Environments Reference¶

All 13 MalmoEnv missions available in MOSAIC are listed here. Each mission is defined by an XML file bundled in 3rd_party/environments/malmo/MalmoEnv/missions/.

Action Space¶

MalmoEnv action spaces are mission-specific — each mission XML defines which commands are allowed. The default action filter is {move, turn, use, attack} but individual missions may deny specific commands (e.g. attack).

Three action-space profiles exist across the 13 missions:

Discrete(4) — move + turn only (FindTheGoal, TreasureHunt agent 0):

Index	Command	Description
0	`move 1`	Move forward
1	`move -1`	Move backward
2	`turn 1`	Turn right
3	`turn -1`	Turn left

Discrete(6) — move + turn + use (Attic, MobChase, Vertical, CliffWalking, CatchTheMob, Eating, Obstacles, TrickyArena):

Index	Command	Description
0	`move 1`	Move forward
1	`move -1`	Move backward
2	`turn 1`	Turn right
3	`turn -1`	Turn left
4	`use 1`	Use / interact
5	`use 0`	Stop use

Discrete(8) — move + turn + attack + use (MazeRunner, DefaultFlatWorld, DefaultWorld):

Index	Command	Description
0	`move 1`	Move forward
1	`move -1`	Move backward
2	`turn 1`	Turn right
3	`turn -1`	Turn left
4	`attack 1`	Attack / break block
5	`attack 0`	Stop attack
6	`use 1`	Use / place
7	`use 0`	Stop use

Observation Space¶

All missions return an RGB image (H, W, 3) as the observation. The default resolution is 84 × 84 pixels.

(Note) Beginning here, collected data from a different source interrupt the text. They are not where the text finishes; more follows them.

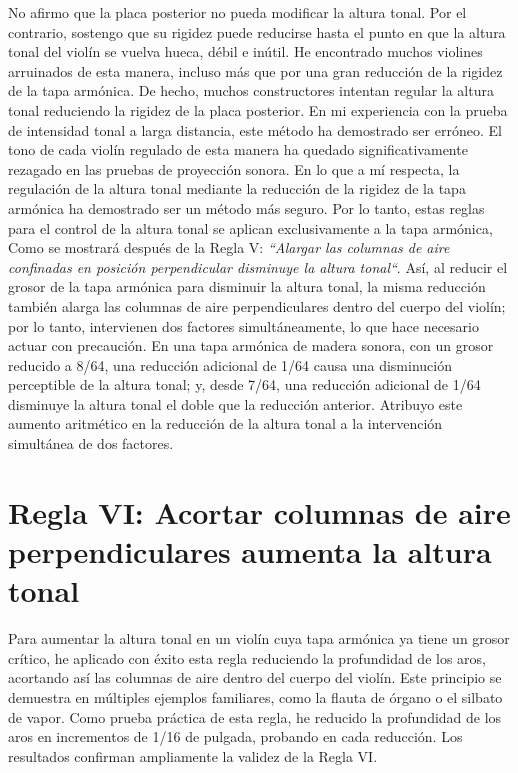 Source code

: \documentclass[12pt]{book}
\begin{document}
No afirmo que la placa posterior no pueda modificar la altura tonal. Por el contrario, sostengo que su rigidez puede reducirse hasta el punto en que la altura tonal del violín se vuelva hueca, débil e inútil. He encontrado muchos violines arruinados de esta manera, incluso más que por una gran reducción de la rigidez de la tapa armónica. De hecho, muchos constructores intentan regular la altura tonal reduciendo la rigidez de la placa posterior. En mi experiencia con la prueba de intensidad tonal a larga distancia, este método ha demostrado ser erróneo. El tono de cada violín regulado de esta manera ha quedado significativamente rezagado en las pruebas de proyección sonora. En lo que a mí respecta, la regulación de la altura tonal mediante la reducción de la rigidez de la tapa armónica ha demostrado ser un método más seguro. Por lo tanto, estas reglas para el control de la altura tonal se aplican exclusivamente a la tapa armónica, Como se mostrará después de la Regla V: \textit{``Alargar las columnas de aire confinadas en posición perpendicular disminuye la altura tonal``}. Así, al reducir el grosor de la tapa armónica para disminuir la altura tonal, la misma reducción también alarga las columnas de aire perpendiculares dentro del cuerpo del violín; por lo tanto, intervienen dos factores simultáneamente, lo que hace necesario actuar con precaución. En una tapa armónica de madera sonora, con un grosor reducido a 8/64, una reducción adicional de 1/64 causa una disminución perceptible de la altura tonal; y, desde 7/64, una reducción adicional de 1/64 disminuye la altura tonal el doble que la reducción anterior. Atribuyo este aumento aritmético en la reducción de la altura tonal a la intervención simultánea de dos factores.

\section*{Regla VI: Acortar columnas de aire perpendiculares aumenta la altura tonal}

Para aumentar la altura tonal en un violín cuya tapa armónica ya tiene un grosor crítico, he aplicado con éxito esta regla reduciendo la profundidad de los aros, acortando así las columnas de aire dentro del cuerpo del violín. Este principio se demuestra en múltiples ejemplos familiares, como la flauta de órgano o el silbato de vapor. Como prueba práctica de esta regla, he reducido la profundidad de los aros en incrementos de 1/16 de pulgada, probando en cada reducción. Los resultados confirman ampliamente la validez de la Regla VI.
\end{document}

The frame is rendered by Minecraft and streamed over TCP to the Python agent.

Note

The frame dimensions are controlled by the <VideoProducer> element in the mission XML. You can edit the XML to change the resolution; just remember to re-init the env.

Movement Types¶

Malmo missions use one of two movement command handlers, defined in the mission XML. This fundamentally affects how actions behave:

DiscreteMovementCommands — each action is a one-shot, block-based movement:

move 1 moves the agent exactly one block forward, then stops.
turn 1 rotates the agent exactly 90 degrees, then stops.
No persistence — the agent is stationary between commands.
Best for: grid-world style reasoning, turn-based evaluation.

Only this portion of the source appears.